What is needed = Locate each line in the records containing "Auto". Copy it.

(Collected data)
________
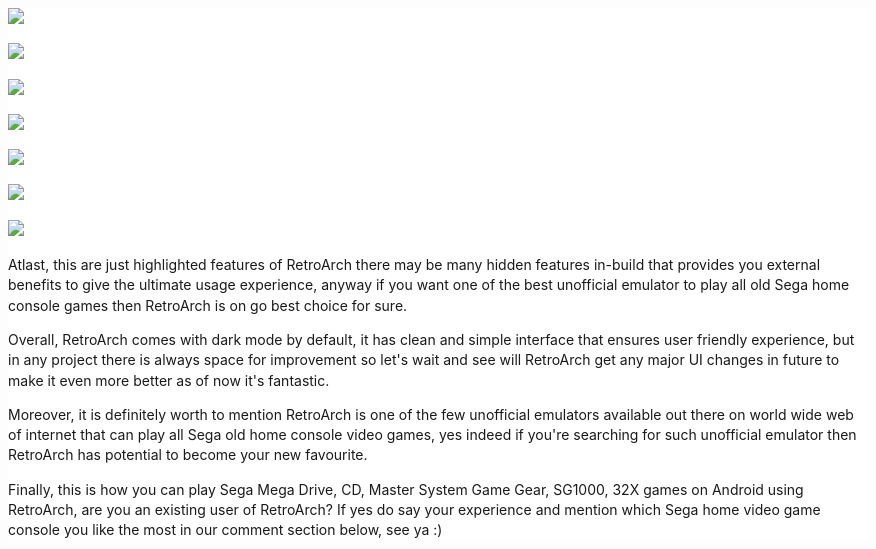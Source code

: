  ![](https://lh3.googleusercontent.com/-1XQHOcrlQps/Yyw4VvmJM7I/AAAAAAAAN_c/jcPXdg_uZGM8gwnY0jktPX2GZJBOcuKIgCNcBGAsYHQ/s1600/1663842387495840-11.png) 

  

 ![](https://lh3.googleusercontent.com/-QXNT5QzOgE4/Yyw4Une4-SI/AAAAAAAAN_Y/b_tI8A9UifQS1KMnzRRnagYCqA43GuDlgCNcBGAsYHQ/s1600/1663842382973243-12.png) 

  

 ![](https://lh3.googleusercontent.com/-I9j_Mc-6b-Y/Yyw4TRhumCI/AAAAAAAAN_U/G-V0Ozv8tzMG1N3-F_soGrPjbHp2Z6DVQCNcBGAsYHQ/s1600/1663842378526200-13.png) 

 ![](https://lh3.googleusercontent.com/-ijqfwDoY2t4/Yyw4STHNgKI/AAAAAAAAN_Q/wWMEFFz0azk7Oajfes0AoqtGMswWELP3QCNcBGAsYHQ/s1600/1663842373847828-14.png) 

  

 ![](https://lh3.googleusercontent.com/-GGg2SJ6p-lU/Yyw4RSO3HbI/AAAAAAAAN_M/nNkvnQosCfYq6byzurLUX7Q-l7Ka4SdXACNcBGAsYHQ/s1600/1663842368341063-15.png) 

  

 ![](https://lh3.googleusercontent.com/-XqdsCQmzlFo/Yyw4P0bRqkI/AAAAAAAAN_I/rZwsyqCGLTIGqKoqZuQIICD671PUFNv4gCNcBGAsYHQ/s1600/1663842360177278-16.png) 

  

 ![](https://lh3.googleusercontent.com/-n2ZJc04TyGw/Yyw4N0ivVZI/AAAAAAAAN_E/ePhV3Yq5zkcyaOEBEDKo7W2b98lcduXfgCNcBGAsYHQ/s1600/1663842355202564-17.png) 

  

Atlast, this are just highlighted features of RetroArch there may be many hidden features in-build that provides you external benefits to give the ultimate usage experience, anyway if you want one of the best unofficial emulator to play all old Sega home console games then RetroArch is on go best choice for sure.

  

Overall, RetroArch comes with dark mode by default, it has clean and simple interface that ensures user friendly experience, but in any project there is always space for improvement so let's wait and see will RetroArch get any major UI changes in future to make it even more better as of now it's fantastic.

  

Moreover, it is definitely worth to mention RetroArch is one of the few unofficial emulators available out there on world wide web of internet that can play all Sega old home console video games, yes indeed if you're searching for such unofficial emulator then RetroArch has potential to become your new favourite.

  

Finally, this is how you can play Sega Mega Drive, CD, Master System Game Gear, SG1000, 32X games on Android using RetroArch, are you an existing user of RetroArch? If yes do say your experience and mention which Sega home video game console you like the most in our comment section below, see ya :)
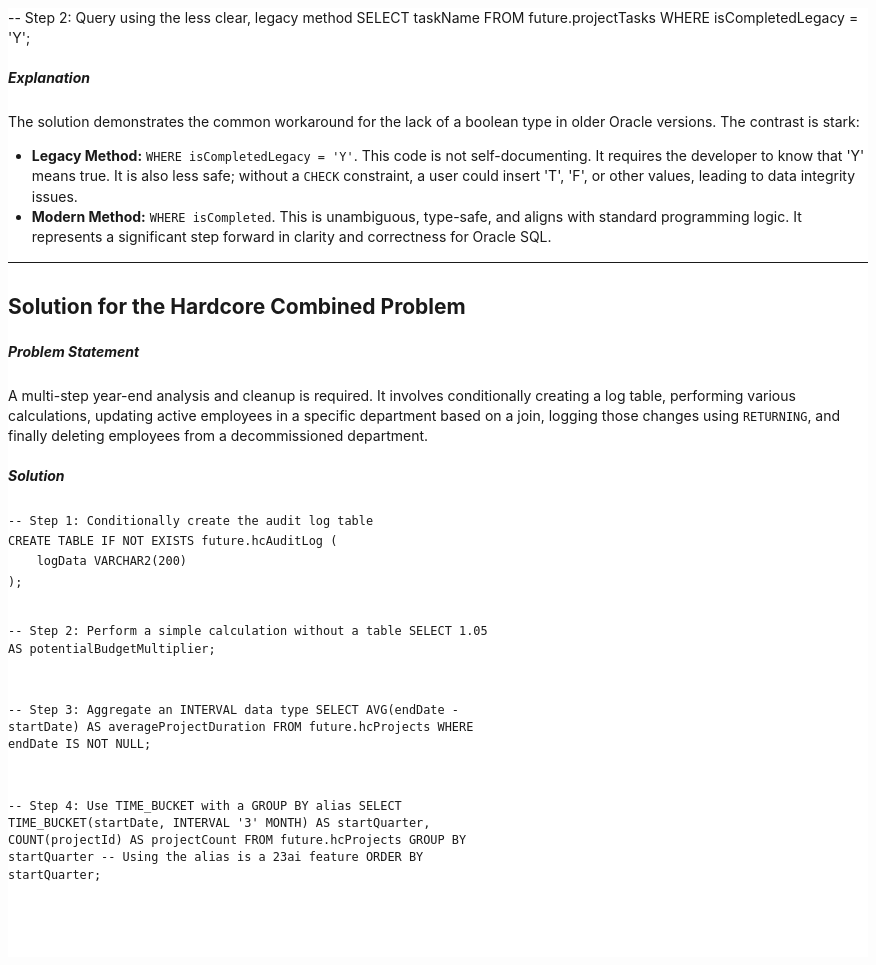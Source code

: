 -- Step 2: Query using the less clear, legacy method
SELECT taskName
FROM future.projectTasks
WHERE isCompletedLegacy = 'Y';
</code></pre>

<h5>Explanation</h5>
<div class="caution">
    <p>The solution demonstrates the common workaround for the lack of a boolean type in older Oracle versions. The contrast is stark:</p>
</div>
<ul>
    <li><strong>Legacy Method:</strong> <code>WHERE isCompletedLegacy = 'Y'</code>. This code is not self-documenting. It requires the developer to know that 'Y' means true. It is also less safe; without a <code>CHECK</code> constraint, a user could insert 'T', 'F', or other values, leading to data integrity issues.</li>
    <li><strong>Modern Method:</strong> <code>WHERE isCompleted</code>. This is unambiguous, type-safe, and aligns with standard programming logic. It represents a significant step forward in clarity and correctness for Oracle SQL.</li>
</ul>

<hr>

<h2>Solution for the Hardcore Combined Problem</h2>

<h5>Problem Statement</h5>
<p class="problem-label">A multi-step year-end analysis and cleanup is required. It involves conditionally creating a log table, performing various calculations, updating active employees in a specific department based on a join, logging those changes using <code>RETURNING</code>, and finally deleting employees from a decommissioned department.</p>

<h5>Solution</h5>
<pre><code>-- Step 1: Conditionally create the audit log table
CREATE TABLE IF NOT EXISTS future.hcAuditLog (
    logData VARCHAR2(200)
);

-- Step 2: Perform a simple calculation without a table
SELECT 1.05 AS potentialBudgetMultiplier;

-- Step 3: Aggregate an INTERVAL data type
SELECT AVG(endDate - startDate) AS averageProjectDuration
FROM future.hcProjects
WHERE endDate IS NOT NULL;

-- Step 4: Use TIME_BUCKET with a GROUP BY alias
SELECT
    TIME_BUCKET(startDate, INTERVAL '3' MONTH) AS startQuarter,
    COUNT(projectId) AS projectCount
FROM
    future.hcProjects
GROUP BY
    startQuarter -- Using the alias is a 23ai feature
ORDER BY
    startQuarter;
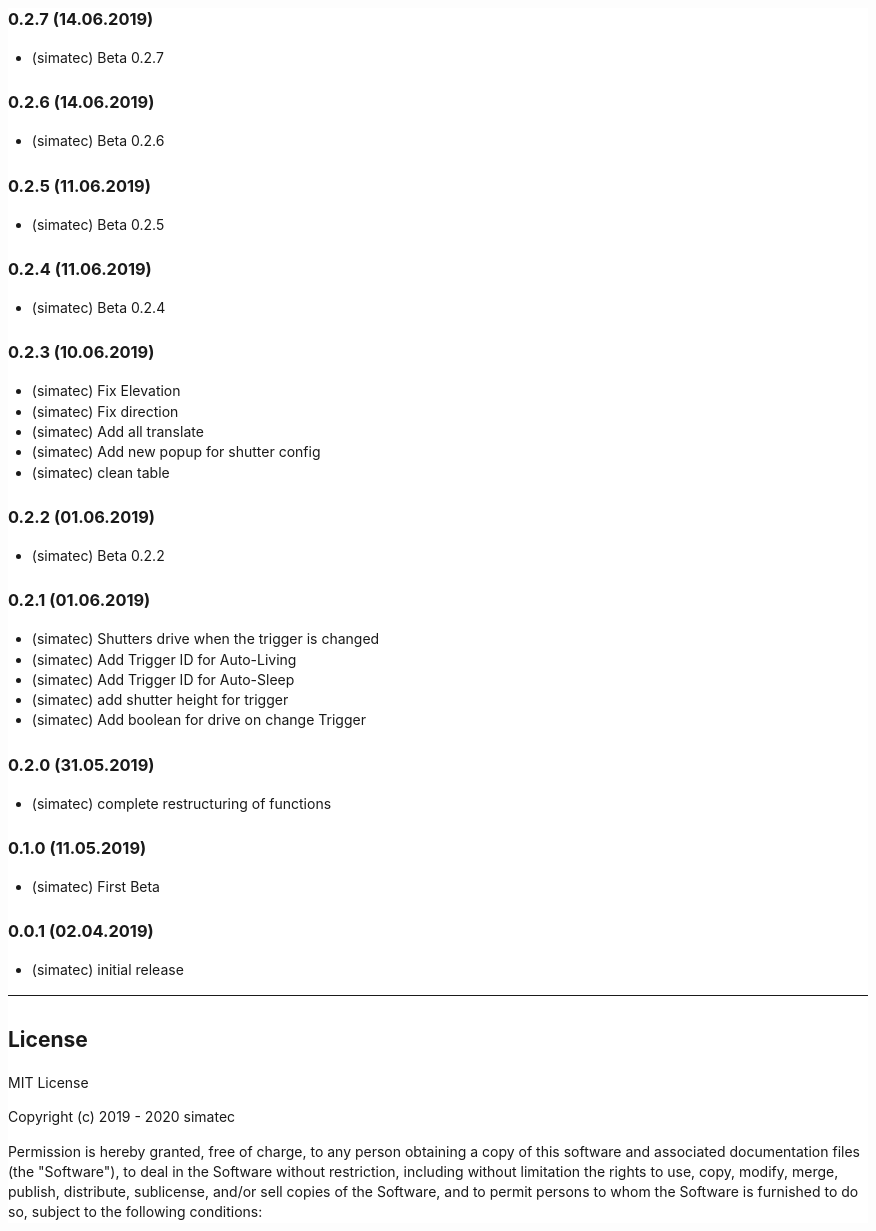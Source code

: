 ### 0.2.7 (14.06.2019)
* (simatec) Beta 0.2.7

### 0.2.6 (14.06.2019)
* (simatec) Beta 0.2.6

### 0.2.5 (11.06.2019)
* (simatec) Beta 0.2.5

### 0.2.4 (11.06.2019)
* (simatec) Beta 0.2.4

### 0.2.3 (10.06.2019)
* (simatec) Fix Elevation
* (simatec) Fix direction
* (simatec) Add all translate
* (simatec) Add new popup for shutter config
* (simatec) clean table

### 0.2.2 (01.06.2019)
* (simatec) Beta 0.2.2

### 0.2.1 (01.06.2019)
* (simatec) Shutters drive when the trigger is changed
* (simatec) Add Trigger ID for Auto-Living
* (simatec) Add Trigger ID for Auto-Sleep
* (simatec) add shutter height for trigger
* (simatec) Add boolean for drive on change Trigger

### 0.2.0 (31.05.2019)
* (simatec) complete restructuring of functions

### 0.1.0 (11.05.2019)
* (simatec) First Beta

### 0.0.1 (02.04.2019)
* (simatec) initial release


*************************************************************************************************************************************

## License
MIT License

Copyright (c) 2019 - 2020 simatec

Permission is hereby granted, free of charge, to any person obtaining a copy
of this software and associated documentation files (the "Software"), to deal
in the Software without restriction, including without limitation the rights
to use, copy, modify, merge, publish, distribute, sublicense, and/or sell
copies of the Software, and to permit persons to whom the Software is
furnished to do so, subject to the following conditions:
________
Reply to the exercise =
* (simatec) Add Trigger ID for Auto-Living
* (simatec) Add Trigger ID for Auto-Sleep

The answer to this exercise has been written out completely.